#### What is being asked
The entries are to be written out again with no differences.

#### Collection entries
=-=-=

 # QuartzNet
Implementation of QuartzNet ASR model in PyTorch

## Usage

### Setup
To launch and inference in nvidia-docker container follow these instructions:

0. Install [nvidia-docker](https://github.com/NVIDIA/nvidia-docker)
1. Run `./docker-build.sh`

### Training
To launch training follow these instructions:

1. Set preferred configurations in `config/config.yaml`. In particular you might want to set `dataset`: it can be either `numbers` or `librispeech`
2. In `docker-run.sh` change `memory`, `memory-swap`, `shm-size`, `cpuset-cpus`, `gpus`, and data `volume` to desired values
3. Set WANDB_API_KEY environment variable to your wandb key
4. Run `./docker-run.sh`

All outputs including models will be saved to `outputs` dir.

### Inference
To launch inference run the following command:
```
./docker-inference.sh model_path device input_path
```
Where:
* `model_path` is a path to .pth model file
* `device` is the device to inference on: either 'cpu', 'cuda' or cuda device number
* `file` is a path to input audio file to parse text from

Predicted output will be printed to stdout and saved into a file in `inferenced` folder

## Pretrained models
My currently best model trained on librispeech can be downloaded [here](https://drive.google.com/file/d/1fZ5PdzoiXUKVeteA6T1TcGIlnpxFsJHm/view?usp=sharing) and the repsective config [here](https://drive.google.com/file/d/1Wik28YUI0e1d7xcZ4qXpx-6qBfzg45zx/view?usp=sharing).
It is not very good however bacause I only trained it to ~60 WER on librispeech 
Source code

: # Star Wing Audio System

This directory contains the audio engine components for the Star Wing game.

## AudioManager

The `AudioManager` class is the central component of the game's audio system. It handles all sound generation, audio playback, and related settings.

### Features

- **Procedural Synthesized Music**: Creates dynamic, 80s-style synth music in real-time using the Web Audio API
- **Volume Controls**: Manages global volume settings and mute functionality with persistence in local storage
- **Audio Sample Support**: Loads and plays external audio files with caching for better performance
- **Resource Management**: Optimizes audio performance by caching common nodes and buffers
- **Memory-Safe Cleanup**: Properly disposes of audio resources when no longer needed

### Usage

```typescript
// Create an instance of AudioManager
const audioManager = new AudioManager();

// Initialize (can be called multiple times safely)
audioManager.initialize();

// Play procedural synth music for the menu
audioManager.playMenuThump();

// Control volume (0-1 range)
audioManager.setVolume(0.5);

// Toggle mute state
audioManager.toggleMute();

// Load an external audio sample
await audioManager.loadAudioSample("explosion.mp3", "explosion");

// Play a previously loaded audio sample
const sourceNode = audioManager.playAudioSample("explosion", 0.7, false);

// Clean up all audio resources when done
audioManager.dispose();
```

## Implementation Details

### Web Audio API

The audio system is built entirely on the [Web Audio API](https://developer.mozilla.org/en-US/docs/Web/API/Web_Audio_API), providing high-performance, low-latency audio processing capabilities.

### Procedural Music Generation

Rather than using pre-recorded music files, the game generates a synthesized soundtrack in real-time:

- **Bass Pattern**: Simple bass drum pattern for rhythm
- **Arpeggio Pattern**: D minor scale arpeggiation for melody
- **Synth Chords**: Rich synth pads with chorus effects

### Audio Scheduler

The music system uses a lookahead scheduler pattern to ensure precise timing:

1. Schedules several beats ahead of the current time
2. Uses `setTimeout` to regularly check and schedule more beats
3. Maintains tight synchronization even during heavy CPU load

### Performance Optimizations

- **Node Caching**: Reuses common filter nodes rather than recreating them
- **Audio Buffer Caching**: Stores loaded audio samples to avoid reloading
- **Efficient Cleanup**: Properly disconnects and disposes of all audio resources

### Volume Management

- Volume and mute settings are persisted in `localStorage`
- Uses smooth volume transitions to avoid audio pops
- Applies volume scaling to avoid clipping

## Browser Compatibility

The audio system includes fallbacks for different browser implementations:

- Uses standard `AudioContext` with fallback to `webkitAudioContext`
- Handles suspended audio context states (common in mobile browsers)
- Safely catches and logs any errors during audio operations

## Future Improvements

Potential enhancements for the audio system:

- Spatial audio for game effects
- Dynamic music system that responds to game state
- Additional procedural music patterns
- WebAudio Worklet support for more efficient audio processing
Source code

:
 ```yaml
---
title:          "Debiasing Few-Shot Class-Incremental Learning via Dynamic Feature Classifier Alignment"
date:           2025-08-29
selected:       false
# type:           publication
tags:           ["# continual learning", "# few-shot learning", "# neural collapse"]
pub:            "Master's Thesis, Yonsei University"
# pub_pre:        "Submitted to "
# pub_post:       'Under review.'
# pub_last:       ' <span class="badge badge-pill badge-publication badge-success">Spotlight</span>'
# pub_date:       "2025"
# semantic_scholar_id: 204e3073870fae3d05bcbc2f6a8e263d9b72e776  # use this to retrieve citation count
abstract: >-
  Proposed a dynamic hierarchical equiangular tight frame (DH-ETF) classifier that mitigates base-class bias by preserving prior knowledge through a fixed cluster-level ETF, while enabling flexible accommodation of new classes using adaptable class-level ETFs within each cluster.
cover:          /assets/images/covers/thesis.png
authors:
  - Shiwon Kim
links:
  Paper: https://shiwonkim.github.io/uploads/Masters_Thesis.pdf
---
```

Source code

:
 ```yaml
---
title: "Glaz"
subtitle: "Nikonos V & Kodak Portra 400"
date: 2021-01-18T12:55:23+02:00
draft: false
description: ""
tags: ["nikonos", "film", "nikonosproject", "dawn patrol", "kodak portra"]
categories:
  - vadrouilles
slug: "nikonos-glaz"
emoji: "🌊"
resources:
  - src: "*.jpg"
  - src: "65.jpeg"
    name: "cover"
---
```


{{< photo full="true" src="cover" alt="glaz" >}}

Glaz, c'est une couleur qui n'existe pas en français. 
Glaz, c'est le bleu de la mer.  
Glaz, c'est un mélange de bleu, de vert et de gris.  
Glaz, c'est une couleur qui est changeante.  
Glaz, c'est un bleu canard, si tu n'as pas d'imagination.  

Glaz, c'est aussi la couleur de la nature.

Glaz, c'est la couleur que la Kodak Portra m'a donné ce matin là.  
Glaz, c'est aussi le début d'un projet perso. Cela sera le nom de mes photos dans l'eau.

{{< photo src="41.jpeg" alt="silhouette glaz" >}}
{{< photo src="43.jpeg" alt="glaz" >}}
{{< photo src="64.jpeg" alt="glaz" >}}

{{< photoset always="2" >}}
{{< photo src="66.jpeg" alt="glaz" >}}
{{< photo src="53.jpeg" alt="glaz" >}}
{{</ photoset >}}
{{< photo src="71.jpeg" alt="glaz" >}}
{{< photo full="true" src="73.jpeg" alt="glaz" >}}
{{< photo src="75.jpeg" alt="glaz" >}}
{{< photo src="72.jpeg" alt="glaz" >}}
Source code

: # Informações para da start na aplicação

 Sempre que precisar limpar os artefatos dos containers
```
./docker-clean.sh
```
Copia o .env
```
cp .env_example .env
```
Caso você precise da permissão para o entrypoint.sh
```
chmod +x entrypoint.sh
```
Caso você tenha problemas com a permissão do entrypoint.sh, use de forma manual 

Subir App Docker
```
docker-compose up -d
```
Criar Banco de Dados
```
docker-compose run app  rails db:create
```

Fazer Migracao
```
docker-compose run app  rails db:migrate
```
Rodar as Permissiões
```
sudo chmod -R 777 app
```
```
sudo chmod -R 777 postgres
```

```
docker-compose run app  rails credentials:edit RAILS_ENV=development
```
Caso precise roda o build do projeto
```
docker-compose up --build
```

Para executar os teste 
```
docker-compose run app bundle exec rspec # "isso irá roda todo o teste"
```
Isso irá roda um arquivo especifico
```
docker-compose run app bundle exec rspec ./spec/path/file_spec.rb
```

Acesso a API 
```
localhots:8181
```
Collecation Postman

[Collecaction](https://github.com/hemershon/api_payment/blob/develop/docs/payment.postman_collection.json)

=-=-=

#### Answer section
 # QuartzNet
Implementation of QuartzNet ASR model in PyTorch

## Usage

### Setup
To launch and inference in nvidia-docker container follow these instructions:

0. Install [nvidia-docker](https://github.com/NVIDIA/nvidia-docker)
1. Run `./docker-build.sh`

### Training
To launch training follow these instructions:

1. Set preferred configurations in `config/config.yaml`. In particular you might want to set `dataset`: it can be either `numbers` or `librispeech`
2. In `docker-run.sh` change `memory`, `memory-swap`, `shm-size`, `cpuset-cpus`, `gpus`, and data `volume` to desired values
3. Set WANDB_API_KEY environment variable to your wandb key
4. Run `./docker-run.sh`

All outputs including models will be saved to `outputs` dir.

### Inference
To launch inference run the following command:
```
./docker-inference.sh model_path device input_path
```
Where:
* `model_path` is a path to .pth model file
* `device` is the device to inference on: either 'cpu', 'cuda' or cuda device number
* `file` is a path to input audio file to parse text from

Predicted output will be printed to stdout and saved into a file in `inferenced` folder

## Pretrained models
My currently best model trained on librispeech can be downloaded [here](https://drive.google.com/file/d/1fZ5PdzoiXUKVeteA6T1TcGIlnpxFsJHm/view?usp=sharing) and the repsective config [here](https://drive.google.com/file/d/1Wik28YUI0e1d7xcZ4qXpx-6qBfzg45zx/view?usp=sharing).
It is not very good however bacause I only trained it to ~60 WER on librispeech 
Source code

: # Star Wing Audio System

This directory contains the audio engine components for the Star Wing game.

## AudioManager

The `AudioManager` class is the central component of the game's audio system. It handles all sound generation, audio playback, and related settings.

### Features

- **Procedural Synthesized Music**: Creates dynamic, 80s-style synth music in real-time using the Web Audio API
- **Volume Controls**: Manages global volume settings and mute functionality with persistence in local storage
- **Audio Sample Support**: Loads and plays external audio files with caching for better performance
- **Resource Management**: Optimizes audio performance by caching common nodes and buffers
- **Memory-Safe Cleanup**: Properly disposes of audio resources when no longer needed

### Usage

```typescript
// Create an instance of AudioManager
const audioManager = new AudioManager();

// Initialize (can be called multiple times safely)
audioManager.initialize();

// Play procedural synth music for the menu
audioManager.playMenuThump();

// Control volume (0-1 range)
audioManager.setVolume(0.5);

// Toggle mute state
audioManager.toggleMute();

// Load an external audio sample
await audioManager.loadAudioSample("explosion.mp3", "explosion");

// Play a previously loaded audio sample
const sourceNode = audioManager.playAudioSample("explosion", 0.7, false);

// Clean up all audio resources when done
audioManager.dispose();
```

## Implementation Details

### Web Audio API

The audio system is built entirely on the [Web Audio API](https://developer.mozilla.org/en-US/docs/Web/API/Web_Audio_API), providing high-performance, low-latency audio processing capabilities.

### Procedural Music Generation

Rather than using pre-recorded music files, the game generates a synthesized soundtrack in real-time:

- **Bass Pattern**: Simple bass drum pattern for rhythm
- **Arpeggio Pattern**: D minor scale arpeggiation for melody
- **Synth Chords**: Rich synth pads with chorus effects

### Audio Scheduler

The music system uses a lookahead scheduler pattern to ensure precise timing:

1. Schedules several beats ahead of the current time
2. Uses `setTimeout` to regularly check and schedule more beats
3. Maintains tight synchronization even during heavy CPU load

### Performance Optimizations

- **Node Caching**: Reuses common filter nodes rather than recreating them
- **Audio Buffer Caching**: Stores loaded audio samples to avoid reloading
- **Efficient Cleanup**: Properly disconnects and disposes of all audio resources

### Volume Management

- Volume and mute settings are persisted in `localStorage`
- Uses smooth volume transitions to avoid audio pops
- Applies volume scaling to avoid clipping

## Browser Compatibility

The audio system includes fallbacks for different browser implementations:

- Uses standard `AudioContext` with fallback to `webkitAudioContext`
- Handles suspended audio context states (common in mobile browsers)
- Safely catches and logs any errors during audio operations

## Future Improvements

Potential enhancements for the audio system:

- Spatial audio for game effects
- Dynamic music system that responds to game state
- Additional procedural music patterns
- WebAudio Worklet support for more efficient audio processing
Source code

:
 ```yaml
---
title:          "Debiasing Few-Shot Class-Incremental Learning via Dynamic Feature Classifier Alignment"
date:           2025-08-29
selected:       false
# type:           publication
tags:           ["# continual learning", "# few-shot learning", "# neural collapse"]
pub:            "Master's Thesis, Yonsei University"
# pub_pre:        "Submitted to "
# pub_post:       'Under review.'
# pub_last:       ' <span class="badge badge-pill badge-publication badge-success">Spotlight</span>'
# pub_date:       "2025"
# semantic_scholar_id: 204e3073870fae3d05bcbc2f6a8e263d9b72e776  # use this to retrieve citation count
abstract: >-
  Proposed a dynamic hierarchical equiangular tight frame (DH-ETF) classifier that mitigates base-class bias by preserving prior knowledge through a fixed cluster-level ETF, while enabling flexible accommodation of new classes using adaptable class-level ETFs within each cluster.
cover:          /assets/images/covers/thesis.png
authors:
  - Shiwon Kim
links:
  Paper: https://shiwonkim.github.io/uploads/Masters_Thesis.pdf
---
```

Source code

:
 ```yaml
---
title: "Glaz"
subtitle: "Nikonos V & Kodak Portra 400"
date: 2021-01-18T12:55:23+02:00
draft: false
description: ""
tags: ["nikonos", "film", "nikonosproject", "dawn patrol", "kodak portra"]
categories:
  - vadrouilles
slug: "nikonos-glaz"
emoji: "🌊"
resources:
  - src: "*.jpg"
  - src: "65.jpeg"
    name: "cover"
---
```


{{< photo full="true" src="cover" alt="glaz" >}}

Glaz, c'est une couleur qui n'existe pas en français. 
Glaz, c'est le bleu de la mer.  
Glaz, c'est un mélange de bleu, de vert et de gris.  
Glaz, c'est une couleur qui est changeante.  
Glaz, c'est un bleu canard, si tu n'as pas d'imagination.  

Glaz, c'est aussi la couleur de la nature.

Glaz, c'est la couleur que la Kodak Portra m'a donné ce matin là.  
Glaz, c'est aussi le début d'un projet perso. Cela sera le nom de mes photos dans l'eau.

{{< photo src="41.jpeg" alt="silhouette glaz" >}}
{{< photo src="43.jpeg" alt="glaz" >}}
{{< photo src="64.jpeg" alt="glaz" >}}

{{< photoset always="2" >}}
{{< photo src="66.jpeg" alt="glaz" >}}
{{< photo src="53.jpeg" alt="glaz" >}}
{{</ photoset >}}
{{< photo src="71.jpeg" alt="glaz" >}}
{{< photo full="true" src="73.jpeg" alt="glaz" >}}
{{< photo src="75.jpeg" alt="glaz" >}}
{{< photo src="72.jpeg" alt="glaz" >}}
Source code

: # Informações para da start na aplicação

 Sempre que precisar limpar os artefatos dos containers
```
./docker-clean.sh
```
Copia o .env
```
cp .env_example .env
```
Caso você precise da permissão para o entrypoint.sh
```
chmod +x entrypoint.sh
```
Caso você tenha problemas com a permissão do entrypoint.sh, use de forma manual 

Subir App Docker
```
docker-compose up -d
```
Criar Banco de Dados
```
docker-compose run app  rails db:create
```

Fazer Migracao
```
docker-compose run app  rails db:migrate
```
Rodar as Permissiões
```
sudo chmod -R 777 app
```
```
sudo chmod -R 777 postgres
```

```
docker-compose run app  rails credentials:edit RAILS_ENV=development
```
Caso precise roda o build do projeto
```
docker-compose up --build
```

Para executar os teste 
```
docker-compose run app bundle exec rspec # "isso irá roda todo o teste"
```
Isso irá roda um arquivo especifico
```
docker-compose run app bundle exec rspec ./spec/path/file_spec.rb
```

Acesso a API 
```
localhots:8181
```
Collecation Postman

[Collecaction](https://github.com/hemershon/api_payment/blob/develop/docs/payment.postman_collection.json)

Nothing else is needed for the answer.